It’s often forgotten that life insurance has tax shelter features in addition to its other benefits. Keep this in mind when talking tax and estate strategies with your financial advisors.
Life insurance may play multiple roles in tax and estate planning, but its ultimate suitability for you depends on your unique situation. Important variables include your age, medical history, income and tax bracket, risk tolerance, investment choices, and withdrawal strategies. Proceed with caution, crunch the numbers first, and talk with your financial planner before buying life insurance with tax or estate planning in mind.
While many life insurance products are available in the marketplace, they are generally either term insurance or permanent insurance. Term insurance is simply pure insurance against the risk of your death in the current year, and usually has lower premiums at younger ages. It’s the type of policy many business owners have to make sure their families or businesses are provided for should they die unexpectedly. Permanent insurance, commonly called whole life or universal life, combines life insurance coverage with an additional investment savings component and, as a result, often has higher premiums than term insurance.
Universal life (UL) policies are structured as “exempt life insurance contracts” that allow you to pay insurance premiums and make deposits to a tax-sheltered investment account (“side fund”) simultaneously. You can choose from a variety of investments (equities or bonds, for example), depending on your risk tolerance. The insurance premiums are not tax-deductible, but income earned is tax-sheltered until the policy matures. If you withdraw funds during your lifetime, they are taxable to the extent the amount withdrawn exceeds the adjusted cost base. Or, if you withdraw funds as a loan against the policy, they are then repaid from the death benefit. When you die, the entire amount – original insurance amount plus accumulated cash value – is received as a tax-free death benefit.
UL products can play a role in:
- Funding of capital gains or RRSP tax liability.
- Estate equalization. You may wish to leave your business to beneficiaries active in that business, and an equal non-business asset such as insurance funds to others.
- Business succession planning.
- Tax-sheltered long-term investment strategies to supplement retirement income.
When buying insurance for the above reasons, give some thought to your policy’s beneficiary. If your estate is the beneficiary, the proceeds will become part of your estate on your death and be subject to any creditors’ claims on the estate. The proceeds also will be subject to probate fees. You may want to name your spouse or another beneficiary so as to bypass the estate and protect the investment fund or cash surrender value from creditors during your lifetime.

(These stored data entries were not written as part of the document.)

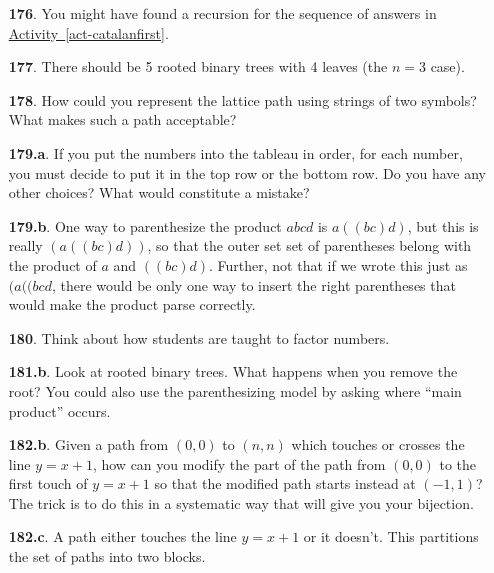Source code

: \documentclass[10pt,]{book}
\theoremstyle{plain}
\theoremstyle{definition}
\theoremstyle{definition}
\theoremstyle{definition}
\numberwithin{equation}{chapter}
\begin{document}
\begin{itemize}[itemsep=1em]
\item[\textbf{176}.]\hypertarget{p-1001}{}%
You might have found a recursion for the sequence of answers in \hyperref[act-catalanfirst]{Activity~\ref{act-catalanfirst}}.%

\item[\textbf{177}.]\hypertarget{p-1004}{}%
There should be 5 rooted binary trees with 4 leaves (the \(n = 3\) case).%

\item[\textbf{178}.]\hypertarget{p-1009}{}%
How could you represent the lattice path using strings of two symbols?  What makes such a path acceptable?%

\item[\textbf{179.a}.]\hypertarget{p-1013}{}%
If you put the numbers into the tableau in order, for each number, you must decide to put it in the top row or the bottom row.  Do you have any other choices?  What would constitute a mistake?%

\item[\textbf{179.b}.]\hypertarget{p-1015}{}%
One way to parenthesize the product \(abcd\) is \(a((bc)d)\), but this is really \((a((bc)d))\), so that the outer set set of parentheses belong with the product of \(a\) and \(((bc)d)\).  Further, not that if we wrote this just as \((a((bcd\), there would be only one way to insert the right parentheses that would make the product parse correctly.%

\item[\textbf{180}.]\hypertarget{p-1018}{}%
Think about how students are taught to factor numbers.%

\item[\textbf{181.b}.]\hypertarget{p-1023}{}%
Look at rooted binary trees.  What happens when you remove the root?  You could also use the parenthesizing model by asking where ``main product'' occurs.%

\item[\textbf{182.b}.]\hypertarget{p-1030}{}%
Given a path from \((0, 0)\) to \((n, n)\) which touches or crosses the line \(y = x + 1\), how can you modify the part of the path from \((0, 0)\) to the first touch of \(y = x + 1\) so that the modified path starts instead at \((-1, 1)\)? The trick is to do this in a systematic way that will give you your bijection.%

\item[\textbf{182.c}.]\hypertarget{p-1033}{}%
A path either touches the line \(y = x + 1\) or it doesn't. This partitions the set of paths into two blocks.%


\end{itemize}
\end{document}
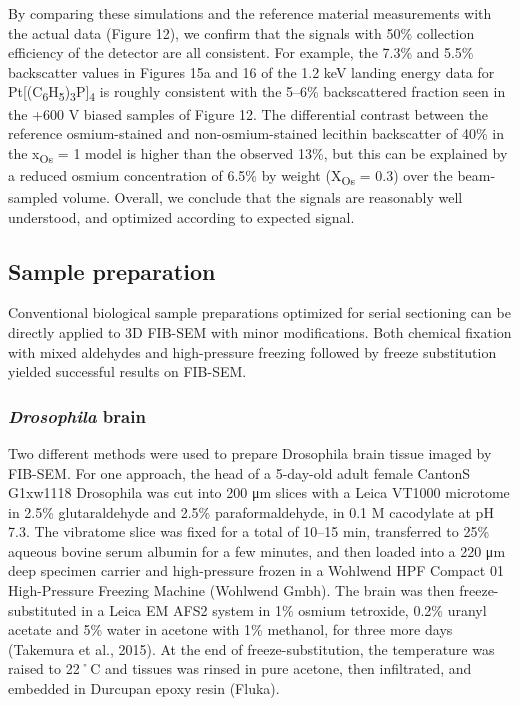 \documentclass{article}
\begin{document}
By comparing these simulations and the reference material measurements with the actual data (Figure 12), we confirm that the signals with 50\% collection efficiency of the detector are all consistent. For example, the 7.3\% and 5.5\% backscatter values in Figures 15a and 16 of the 1.2 keV landing energy data for Pt[(C\textsubscript{6}H\textsubscript{5})\textsubscript{3}P]\textsubscript{4} is roughly consistent with the 5–6\% backscattered fraction seen in the +600 V biased samples of Figure 12. The differential contrast between the reference osmium-stained and non-osmium-stained lecithin backscatter of 40\% in the x\textsubscript{Os} = 1 model is higher than the observed 13\%, but this can be explained by a reduced osmium concentration of 6.5\% by weight (X\textsubscript{Os} = 0.3) over the beam-sampled volume. Overall, we conclude that the signals are reasonably well understood, and optimized according to expected signal.

\subsection*{Sample preparation}

Conventional biological sample preparations optimized for serial sectioning can be directly applied to 3D FIB-SEM with minor modifications. Both chemical fixation with mixed aldehydes and high-pressure freezing followed by freeze substitution yielded successful results on FIB-SEM.

\subsubsection*{\emph{Drosophila} brain}

Two different methods were used to prepare Drosophila brain tissue imaged by FIB-SEM. For one approach, the head of a 5-day-old adult female CantonS G1xw1118 Drosophila was cut into 200 μm slices with a Leica VT1000 microtome in 2.5\% glutaraldehyde and 2.5\% paraformaldehyde, in 0.1 M cacodylate at pH 7.3. The vibratome slice was fixed for a total of 10–15 min, transferred to 25\% aqueous bovine serum albumin for a few minutes, and then loaded into a 220 μm deep specimen carrier and high-pressure frozen in a Wohlwend HPF Compact 01 High-Pressure Freezing Machine (Wohlwend Gmbh). The brain was then freeze-substituted in a Leica EM AFS2 system in 1\% osmium tetroxide, 0.2\% uranyl acetate and 5\% water in acetone with 1\% methanol, for three more days (Takemura et al., 2015). At the end of freeze-substitution, the temperature was raised to 22˚C and tissues was rinsed in pure acetone, then infiltrated, and embedded in Durcupan epoxy resin (Fluka).
\end{document}
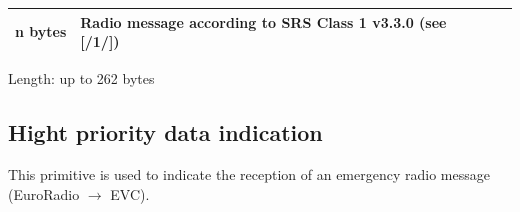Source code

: \documentclass[nocc]{template/openetcs_report}
\begin{document}
\begin{longtable}{|l|l|l|}
				\hline
					 \begin{minipage}[t]{0.1\linewidth}n bytes \end{minipage}
					&\begin{minipage}[t]{0.6\linewidth}Radio message according to SRS Class 1 v3.3.0 (see [/1/])	\end{minipage}
					&\begin{minipage}[t]{0.3\linewidth}\end{minipage} \\
					
				\hline	
			\end{longtable}
			Length: up to 262 bytes
\subsection{Hight priority data indication}
This primitive is used to indicate the reception of an emergency radio message (EuroRadio $\rightarrow$ EVC).
\end{document}
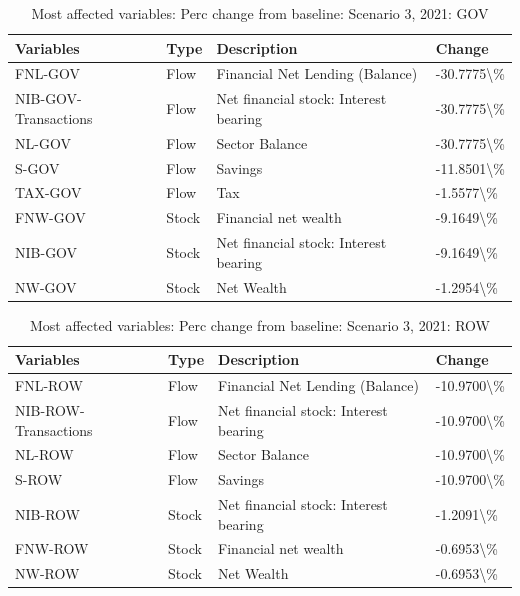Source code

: \documentclass[
]{book}
\begin{document}
\begin{table}

\caption{\label{tab:most-affected-Scenario-3-perc-GOV}Most affected variables: Perc change from baseline: Scenario 3, 2021: GOV}
\centering
\fontsize{10}{12}\selectfont
\begin{tabular}[t]{l|l|l|l}
\hline
Variables & Type & Description & Change\\
\hline
FNL-GOV & Flow & Financial Net Lending (Balance) & -30.7775\textbackslash{}\%\\
\hline
NIB-GOV-Transactions & Flow & Net financial stock: Interest bearing & -30.7775\textbackslash{}\%\\
\hline
NL-GOV & Flow & Sector Balance & -30.7775\textbackslash{}\%\\
\hline
S-GOV & Flow & Savings & -11.8501\textbackslash{}\%\\
\hline
TAX-GOV & Flow & Tax & -1.5577\textbackslash{}\%\\
\hline
FNW-GOV & Stock & Financial net wealth & -9.1649\textbackslash{}\%\\
\hline
NIB-GOV & Stock & Net financial stock: Interest bearing & -9.1649\textbackslash{}\%\\
\hline
NW-GOV & Stock & Net Wealth & -1.2954\textbackslash{}\%\\
\hline
\end{tabular}
\end{table}

\begin{table}

\caption{\label{tab:most-affected-Scenario-3-perc-ROW}Most affected variables: Perc change from baseline: Scenario 3, 2021: ROW}
\centering
\fontsize{10}{12}\selectfont
\begin{tabular}[t]{l|l|l|l}
\hline
Variables & Type & Description & Change\\
\hline
FNL-ROW & Flow & Financial Net Lending (Balance) & -10.9700\textbackslash{}\%\\
\hline
NIB-ROW-Transactions & Flow & Net financial stock: Interest bearing & -10.9700\textbackslash{}\%\\
\hline
NL-ROW & Flow & Sector Balance & -10.9700\textbackslash{}\%\\
\hline
S-ROW & Flow & Savings & -10.9700\textbackslash{}\%\\
\hline
NIB-ROW & Stock & Net financial stock: Interest bearing & -1.2091\textbackslash{}\%\\
\hline
FNW-ROW & Stock & Financial net wealth & -0.6953\textbackslash{}\%\\
\hline
NW-ROW & Stock & Net Wealth & -0.6953\textbackslash{}\%\\
\hline
\end{tabular}
\end{table}
\end{document}
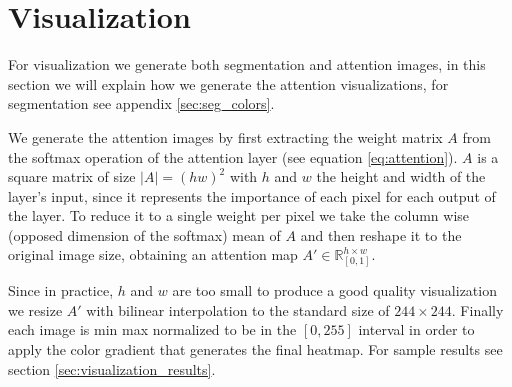 \section{Visualization}
For visualization we generate both segmentation and attention images, in this section
we will explain how we generate the attention visualizations, for segmentation see appendix \ref{sec:seg_colors}.

We generate the attention images by first extracting the weight matrix $A$ from the softmax operation
of the attention layer (see equation \ref{eq:attention}). $A$  is a square matrix of size
$|A|=(hw)^2$ with $h$ and $w$ the height and width of the layer's input, since it represents
the importance of each pixel for each output of the layer. To reduce it to a single weight per pixel
we take the column wise (opposed dimension of the softmax)  mean of $A$ and
then reshape it to the original image size, obtaining an attention map $A' \in \mathbb{R}_{[0,1]}^{h \times w}$.

Since in practice, $h$ and $w$ are too small to produce a good quality visualization we resize $A'$ with
bilinear interpolation to the standard size of $244 \times 244$. Finally each image is min max normalized to be in
the $[0, 255]$ interval in order to apply the color gradient that generates the final heatmap.
For sample results see section \ref{sec:visualization_results}.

Some insurers recommend UL policies as tax shelters, particularly for clients who have used up their RRSP contribution room but still have excess cash to invest. The CRA limits the amount you can contribute to a policy’s side fund but, depending on your age, it could be as much as 3 times the cost of the life insurance. The savings portion could be greater than your RRSP contribution limit, more than doubling your tax-free compounding.

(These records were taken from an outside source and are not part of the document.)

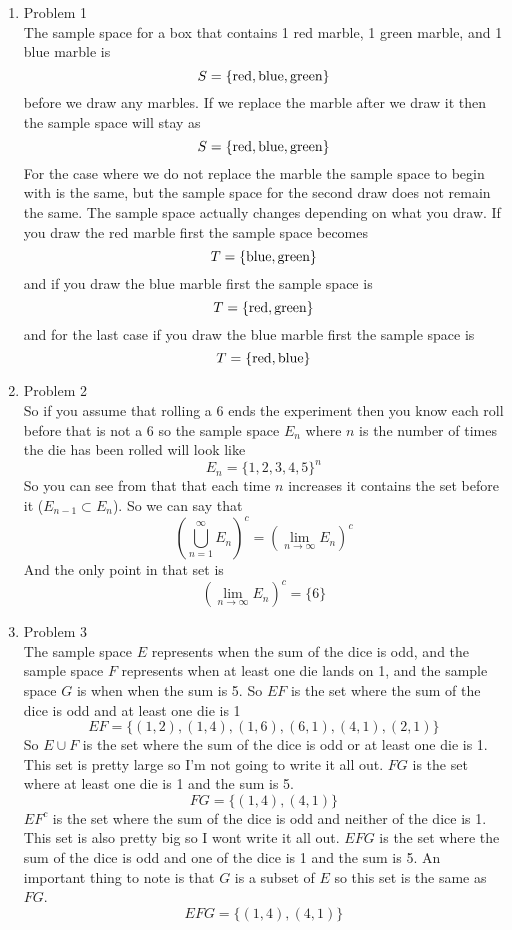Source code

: \documentclass[11pt]{article}
\begin{document}

\begin{enumerate}
\item Problem 1 \\
The sample space for a box that contains 1 red marble, 1 green marble, and 1 blue marble is $$S = \{\textnormal{red},\textnormal{blue},\textnormal{green}\}$$ before we draw any marbles. If we replace the marble after we draw it then the sample space will stay as $$S = \{\textnormal{red},\textnormal{blue},\textnormal{green}\}$$
For the case where we do not replace the marble the sample space to begin with is the same, but the sample space for the second draw does not remain the same. The sample space actually changes depending on what you draw. If you draw the red marble first the sample space becomes
$$T = \{\textnormal{blue},\textnormal{green}\}$$
and if you draw the blue marble first the sample space is
$$T = \{\textnormal{red},\textnormal{green}\}$$
and for the last case if you draw the blue marble first the sample space is
$$T = \{\textnormal{red},\textnormal{blue}\}$$

\item Problem 2 \\
So if you assume that rolling a 6 ends the experiment then you know each roll before that is not a 6 so the sample space $E_n$ where $n$ is the number of times the die has been rolled will look like
$$E_n = \{1,2,3,4,5\}^n$$
So you can see from that that each time $n$ increases it contains the set before it ($E_{n-1} \subset E_n$). 
So we can say that
$$\left(\bigcup_{n=1}^{\infty} E_n\right)^c = (\lim_{n \rightarrow \infty} E_n)^c$$
And the only point in that set is 
$$(\lim_{n \rightarrow \infty} E_n)^c = \{6\}$$

\item Problem 3 \\
The sample space $E$ represents when the sum of the dice is odd, and the sample space $F$ represents when at least one die lands on 1, and the sample space $G$ is when when the sum is 5. 
So $EF$ is the set where the sum of the dice is odd and at least one die is 1
$$EF = \{(1,2),(1,4),(1,6),(6,1),(4,1),(2,1)\}$$
So $E\cup F$ is the set where the sum of the dice is odd or at least one die is 1. This set is pretty large so I'm not going to write it all out.
$FG$ is the set where at least one die is 1 and the sum is 5.
$$FG = \{(1,4),(4,1)\}$$
$EF^c$ is the set where the sum of the dice is odd and neither of the dice is 1. This set is also pretty big so I wont write it all out.
$EFG$ is the set where the sum of the dice is odd and one of the dice is 1 and the sum is 5. An important thing to note is that $G$ is a subset of $E$ so this set is the same as $FG$.
$$EFG = \{(1,4),(4,1)\}$$


\end{enumerate}
\end{document}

Once your UL account has built up over several years, you can maintain your insurance coverage by having your insurer withdraw funds from the investment account to pay ongoing premiums. This means the premiums are now being paid in pre-tax dollars.
Another advantage of UL insurance is that investments can be switched within the plan without attracting capital gains tax. And foreign content is not restricted.

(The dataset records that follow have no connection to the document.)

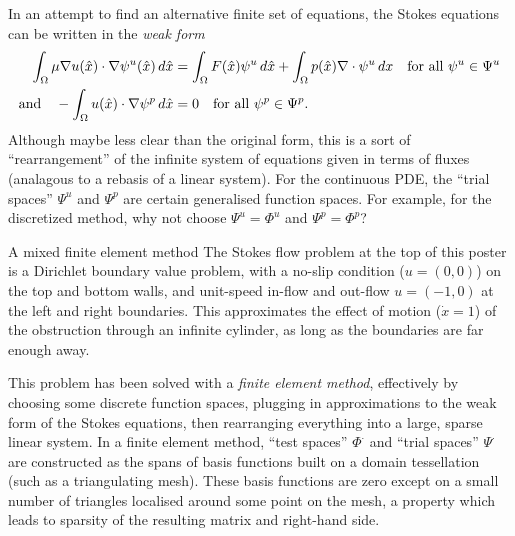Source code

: \documentclass{article}
\begin{document}

In an attempt to find an alternative finite set of equations, the Stokes equations can be written in the \textit{weak form}
\begin{equation}\label{steady_stokes_weak_form}
\begin{split}
        \int_{\Omega} \mu\nabla u(\hat{x})\cdot \nabla\psi^u(\hat{x})\,d\hat{x}
            &= \int_{\Omega}F(\hat{x})\psi^u\,d\hat{x}
            +\int_{\Omega} p(\hat{x})\nabla\cdot\psi^u\,dx \text{\quad for all $\psi^u \in \Psi^u$}\\
    \text{and\quad} -\int_{\Omega}u(\hat{x})\cdot\nabla\psi^p\,d\hat{x} &= 0 \text{\quad for all $\psi^p \in \Psi^p$}.
\end{split}
\end{equation}
Although maybe less clear than the original form, this is a sort of ``rearrangement'' of the infinite system of equations given in terms of fluxes
(analagous to a rebasis of a linear system).
For the continuous PDE, the ``trial spaces'' $\Psi^u$ and $\Psi^p$ are certain generalised function spaces.
For example, for the discretized method, why not choose $\Psi^u = \Phi^u$ and $\Psi^p = \Phi^p$?


\newpage
\vskip 0.2in
{\large A mixed finite element method}
\vskip 0.2in
The Stokes flow problem at the top of this poster is a Dirichlet boundary value problem, with a no-slip condition ($u = (0,0)$) on the top
and bottom walls, and unit-speed in-flow and out-flow $u = (-1,0)$ at the left and right boundaries. This approximates the effect of motion
($\dot{x} = 1$)
of the obstruction through an infinite cylinder, as long as the boundaries are far enough away.

This problem has been solved with a \textit{finite element method}, effectively by choosing some discrete function spaces, plugging in approximations to the weak
form of the Stokes equations, then rearranging everything into a large, sparse linear system.
In a finite element method,
``test spaces'' $\Phi^\cdot$ and ``trial spaces'' $\Psi^\cdot$ are constructed as the spans of basis functions built on a domain tessellation
(such as a triangulating mesh).
These basis functions are zero except on a small number of triangles localised around some point on the mesh, a property which leads to
sparsity of the resulting matrix and right-hand side.
\end{document}
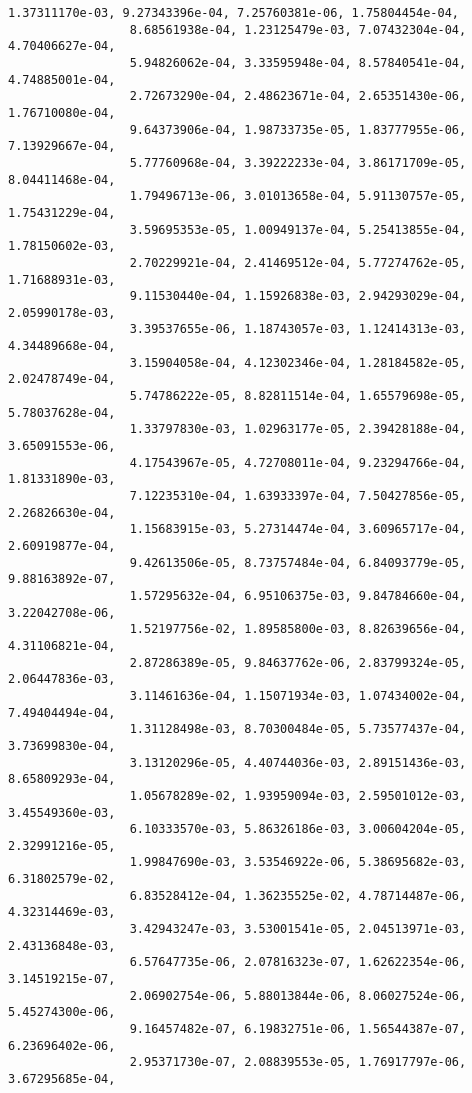 \documentclass[11pt]{article}
\begin{document}
\begin{Verbatim}[commandchars=\\\{\}]
                 1.37311170e-03, 9.27343396e-04, 7.25760381e-06, 1.75804454e-04,
                 8.68561938e-04, 1.23125479e-03, 7.07432304e-04, 4.70406627e-04,
                 5.94826062e-04, 3.33595948e-04, 8.57840541e-04, 4.74885001e-04,
                 2.72673290e-04, 2.48623671e-04, 2.65351430e-06, 1.76710080e-04,
                 9.64373906e-04, 1.98733735e-05, 1.83777955e-06, 7.13929667e-04,
                 5.77760968e-04, 3.39222233e-04, 3.86171709e-05, 8.04411468e-04,
                 1.79496713e-06, 3.01013658e-04, 5.91130757e-05, 1.75431229e-04,
                 3.59695353e-05, 1.00949137e-04, 5.25413855e-04, 1.78150602e-03,
                 2.70229921e-04, 2.41469512e-04, 5.77274762e-05, 1.71688931e-03,
                 9.11530440e-04, 1.15926838e-03, 2.94293029e-04, 2.05990178e-03,
                 3.39537655e-06, 1.18743057e-03, 1.12414313e-03, 4.34489668e-04,
                 3.15904058e-04, 4.12302346e-04, 1.28184582e-05, 2.02478749e-04,
                 5.74786222e-05, 8.82811514e-04, 1.65579698e-05, 5.78037628e-04,
                 1.33797830e-03, 1.02963177e-05, 2.39428188e-04, 3.65091553e-06,
                 4.17543967e-05, 4.72708011e-04, 9.23294766e-04, 1.81331890e-03,
                 7.12235310e-04, 1.63933397e-04, 7.50427856e-05, 2.26826630e-04,
                 1.15683915e-03, 5.27314474e-04, 3.60965717e-04, 2.60919877e-04,
                 9.42613506e-05, 8.73757484e-04, 6.84093779e-05, 9.88163892e-07,
                 1.57295632e-04, 6.95106375e-03, 9.84784660e-04, 3.22042708e-06,
                 1.52197756e-02, 1.89585800e-03, 8.82639656e-04, 4.31106821e-04,
                 2.87286389e-05, 9.84637762e-06, 2.83799324e-05, 2.06447836e-03,
                 3.11461636e-04, 1.15071934e-03, 1.07434002e-04, 7.49404494e-04,
                 1.31128498e-03, 8.70300484e-05, 5.73577437e-04, 3.73699830e-04,
                 3.13120296e-05, 4.40744036e-03, 2.89151436e-03, 8.65809293e-04,
                 1.05678289e-02, 1.93959094e-03, 2.59501012e-03, 3.45549360e-03,
                 6.10333570e-03, 5.86326186e-03, 3.00604204e-05, 2.32991216e-05,
                 1.99847690e-03, 3.53546922e-06, 5.38695682e-03, 6.31802579e-02,
                 6.83528412e-04, 1.36235525e-02, 4.78714487e-06, 4.32314469e-03,
                 3.42943247e-03, 3.53001541e-05, 2.04513971e-03, 2.43136848e-03,
                 6.57647735e-06, 2.07816323e-07, 1.62622354e-06, 3.14519215e-07,
                 2.06902754e-06, 5.88013844e-06, 8.06027524e-06, 5.45274300e-06,
                 9.16457482e-07, 6.19832751e-06, 1.56544387e-07, 6.23696402e-06,
                 2.95371730e-07, 2.08839553e-05, 1.76917797e-06, 3.67295685e-04,

\end{Verbatim}
\end{document}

Some very complex insurance products available today combine UL insurance, disability insurance (replaces your income if you are medically unable to work) and critical illness insurance (pays a lump sum if you develop a critical illness such as cancer or heart disease). Normally, disability and critical illness insurance policies are paid for in after-tax dollars. Bundling them into a UL contract means they can be partly funded with pre-tax dollars.
Insurance companies also promote funding flexibility as an advantage of such combination policies for business owners or commissioned salespeople with fluctuating incomes. Stand-alone disability policies require level annual premiums for the term of coverage. If your income drops temporarily and you miss payments, the insurer might cancel your coverage. A combination policy lets you contribute when times are good, within CRA limits, and scale back if income falls.
While UL insurance may sound like a good tool, some critics suggest it’s overrated as a retirement investment strategy because of hidden costs and lack of policy guarantees. Be aware, first of all, that UL is very complex and often subject to extra commission costs and taxes that ultimately lower your return. As well, life insurance companies reserve the right to unilaterally make adjustments to various details of UL plans, including policy lapse assumptions, rates of return, and taxes on premium deposits. Under certain conditions, they also have the right to change the amount of life insurance coverage or premiums paid, and even to lapse the policy.
If you think you might need to draw on your life insurance to supplement retirement income, other investments could well be more suitable. Generally speaking, because of charges built into permanent insurance, 10 years seems to be the break point when returns on an insurance investment start to surpass returns you could earn on other non-registered investments. If you aren’t prepared to put your money away for at least that long, reconsider buying permanent insurance like UL contracts.
Using life insurance as an investment strategy is complicated and not suitable for everyone. Be sure to consult your financial planner before you buy.